In meno di ventiquattr’ore mi sono catapultato dal dramma dell’atomo “cattivo” ai problemi di quello “buono”. Dalla fragorosa tragedia dei 140.000 morti, all’angoscia silenziosa di tutte le persone che non potranno rientrare nelle loro case chissà per quanto. Ironia della sorte, anche queste circa 140.000.
Da Hiroshima a Sendai, dunque, 6 ore di Shinkansen, prima attraverso un’urbanizzazione pressoché continua e poi solcando zone più rurali e boscose. Sendai ha resistito ad un sisma di magnitudo 9, roba che da noi avrebbe annientato qualunque cosa. Nel laboratorio del Prof. Nakamura mi hanno mostrato qualche piccola crepa su un muro, praticamente solo sull’intonaco, e indicato uno strumento (uno di numero) che è stato danneggiato dal sisma. Tre grandi scosse nel giro di 3-4 minuti, molto intense ma con una bassa frequenza di oscillazione. Anche questo spiegherebbe i danni relativamente contenuti della prima parte della tragedia. Ma poi è arrivata l’acqua, pare abbastanza inaspettatamente almeno per quanto riguarda l’altezza prevista delle onde. E soprattutto il black-out conseguente al sisma non ha consentito di allertare adeguatamente una popolazione che invece avrebbe eseguito alla lettera tutti gli ordini.

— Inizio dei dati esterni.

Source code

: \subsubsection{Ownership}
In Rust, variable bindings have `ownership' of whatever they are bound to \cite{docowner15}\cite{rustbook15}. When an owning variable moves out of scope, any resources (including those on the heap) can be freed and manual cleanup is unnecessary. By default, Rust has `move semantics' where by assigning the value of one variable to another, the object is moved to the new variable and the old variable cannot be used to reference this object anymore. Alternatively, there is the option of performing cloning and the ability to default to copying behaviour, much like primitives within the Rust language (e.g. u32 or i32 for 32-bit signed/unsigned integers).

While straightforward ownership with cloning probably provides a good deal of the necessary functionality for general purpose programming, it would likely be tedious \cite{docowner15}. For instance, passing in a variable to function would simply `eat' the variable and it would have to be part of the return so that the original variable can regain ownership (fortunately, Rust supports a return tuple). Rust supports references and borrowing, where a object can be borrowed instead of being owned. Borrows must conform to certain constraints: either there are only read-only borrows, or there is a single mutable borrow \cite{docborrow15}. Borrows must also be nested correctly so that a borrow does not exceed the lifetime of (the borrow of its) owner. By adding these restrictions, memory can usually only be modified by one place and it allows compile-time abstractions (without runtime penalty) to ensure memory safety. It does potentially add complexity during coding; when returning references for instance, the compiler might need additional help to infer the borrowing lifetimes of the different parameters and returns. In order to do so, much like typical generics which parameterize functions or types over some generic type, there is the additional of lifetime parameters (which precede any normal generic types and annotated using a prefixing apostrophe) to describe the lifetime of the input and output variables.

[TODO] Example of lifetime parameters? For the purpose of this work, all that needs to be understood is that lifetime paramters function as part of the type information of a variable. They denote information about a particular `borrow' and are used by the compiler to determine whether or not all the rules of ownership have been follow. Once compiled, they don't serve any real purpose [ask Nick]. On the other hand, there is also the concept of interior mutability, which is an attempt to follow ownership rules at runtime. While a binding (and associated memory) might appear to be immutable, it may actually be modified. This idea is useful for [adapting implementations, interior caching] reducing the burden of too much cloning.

La linea ferroviaria ad alta velocità in un mese è stata ripristinata, poco dopo anche l’aeroporto, che era stato investito in pieno dall’onda. Ma Fukushima è ancora lì. Le persone con cui ho parlato cercano di schivare l’argomento. O di minimizzare. Ma tenendo conto del loro atteggiamento schivo e del disagio tipicamente giapponese di parlare di ciò che non va, si capisce che la preoccupazione è ancora elevata. Ed emerge che i giovani non intendono ritornare nelle zone colpite, né vicino al mare. Viceversa per gli anziani.

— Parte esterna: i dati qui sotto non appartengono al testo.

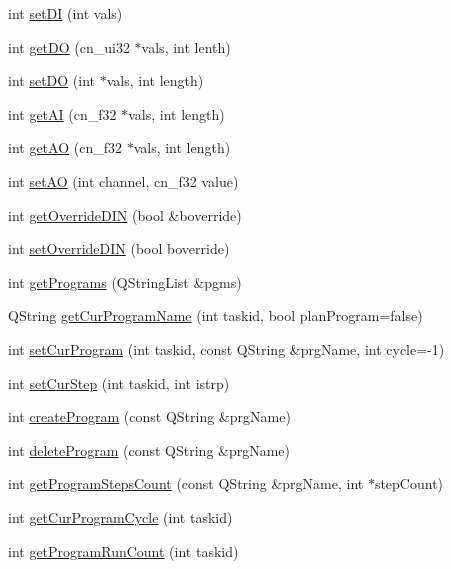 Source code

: \begin{DoxyCompactItemize}
\item 
int \hyperlink{classCNRobo_ad36522524ad59011dbe86c30dfd6bbc6}{set\-D\-I} (int vals)
\item 
int \hyperlink{classCNRobo_aff1922ec73af017799afbc2e74fefbcc}{get\-D\-O} (cn\-\_\-ui32 $\ast$vals, int lenth)
\item 
int \hyperlink{classCNRobo_a0f5b42f8973d9ce171e46d8ce9699f69}{set\-D\-O} (int $\ast$vals, int length)
\item 
int \hyperlink{classCNRobo_a7e88bf201da79e52e18943e19c2c4a73}{get\-A\-I} (cn\-\_\-f32 $\ast$vals, int length)
\item 
int \hyperlink{classCNRobo_a7fabcb17a5dfb5893f96d5cc60e37958}{get\-A\-O} (cn\-\_\-f32 $\ast$vals, int length)
\item 
int \hyperlink{classCNRobo_a80dd3843161b52dd4776c1fc9bb70f60}{set\-A\-O} (int channel, cn\-\_\-f32 value)
\item 
int \hyperlink{classCNRobo_a579d6cdb31155535cafdd6ac9a08767a}{get\-Override\-D\-I\-N} (bool \&boverride)
\item 
int \hyperlink{classCNRobo_af68d1d8ea22f6f439d389f22e6ca2445}{set\-Override\-D\-I\-N} (bool boverride)
\item 
int \hyperlink{classCNRobo_ac23f50f0f4122a2073250678f76866b9}{get\-Programs} (Q\-String\-List \&pgms)
\item 
Q\-String \hyperlink{classCNRobo_af06f5a4ffb41c3308d98b8e8671f6e0e}{get\-Cur\-Program\-Name} (int taskid, bool plan\-Program=false)
\item 
int \hyperlink{classCNRobo_a5b776cbf5fa9d3c90c3cb114bd9f7a33}{set\-Cur\-Program} (int taskid, const Q\-String \&prg\-Name, int cycle=-\/1)
\item 
int \hyperlink{classCNRobo_a6db2234146c426257220430217a35058}{set\-Cur\-Step} (int taskid, int istrp)
\item 
int \hyperlink{classCNRobo_ac50af1a4c6683c90dcebe72cb1e0010f}{create\-Program} (const Q\-String \&prg\-Name)
\item 
int \hyperlink{classCNRobo_a722fd38f2b8a69f43c42b87311b1c5b0}{delete\-Program} (const Q\-String \&prg\-Name)
\item 
int \hyperlink{classCNRobo_a974af011ee96b05eee78e8ebd0b361fe}{get\-Program\-Steps\-Count} (const Q\-String \&prg\-Name, int $\ast$step\-Count)
\item 
int \hyperlink{classCNRobo_a02fb62e994acf47f0efa80bef7d15ec1}{get\-Cur\-Program\-Cycle} (int taskid)
\item 
int \hyperlink{classCNRobo_a6845f26f2c5a7a6e80c8a46cf7b04820}{get\-Program\-Run\-Count} (int taskid)

\end{DoxyCompactItemize}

Tematiche che si intrecciano. La mitigazione dei cambiamenti climatici, di cui il Giappone è elemento centrale sia dal punto di vista simbolico (Kyoto) che della realtà dei fatti (l’incremento osservato della temperatura in Giappone è molto più elevato di quello medio del pianeta), non può prescindere dall’opzione nucleare. O almeno questo è quanto postulano alcuni tra i più convinti sostenitori della necessità di agire con la massima urgenza (J. Hansen in primis). Eppure proprio qua l’energia nucleare ha mostrato il suo volto peggiore. A causa di un evento estremo quanto si vuole, ma che tuttavia si è puntualmente verificato.
Come ho già avuto modo di dire, le centrali nucleari giapponesi sono ancora tutte ferme, ma pronte a ripartire progressivamente tra alcuni mesi. D’altronde i consumi di energia di questo paese sono molto elevati, e le incrementate importazioni di fossili stanno già pesando sulle bollette energetiche. Le rinnovabili si stanno sviluppando, almeno all’apparenza. Non ho ancora visto turbine eoliche ma ho visto molto fotovoltaico domestico sui tetti. All’incirca come da noi, o forse anche un poco di più. Sviluppatosi soprattutto a partire dal 2011 grazie a forti incentivazioni. Infine del modesto sviluppo della geotermia abbiamo già parlato, ma chissà che anche lì le cose possano cambiare.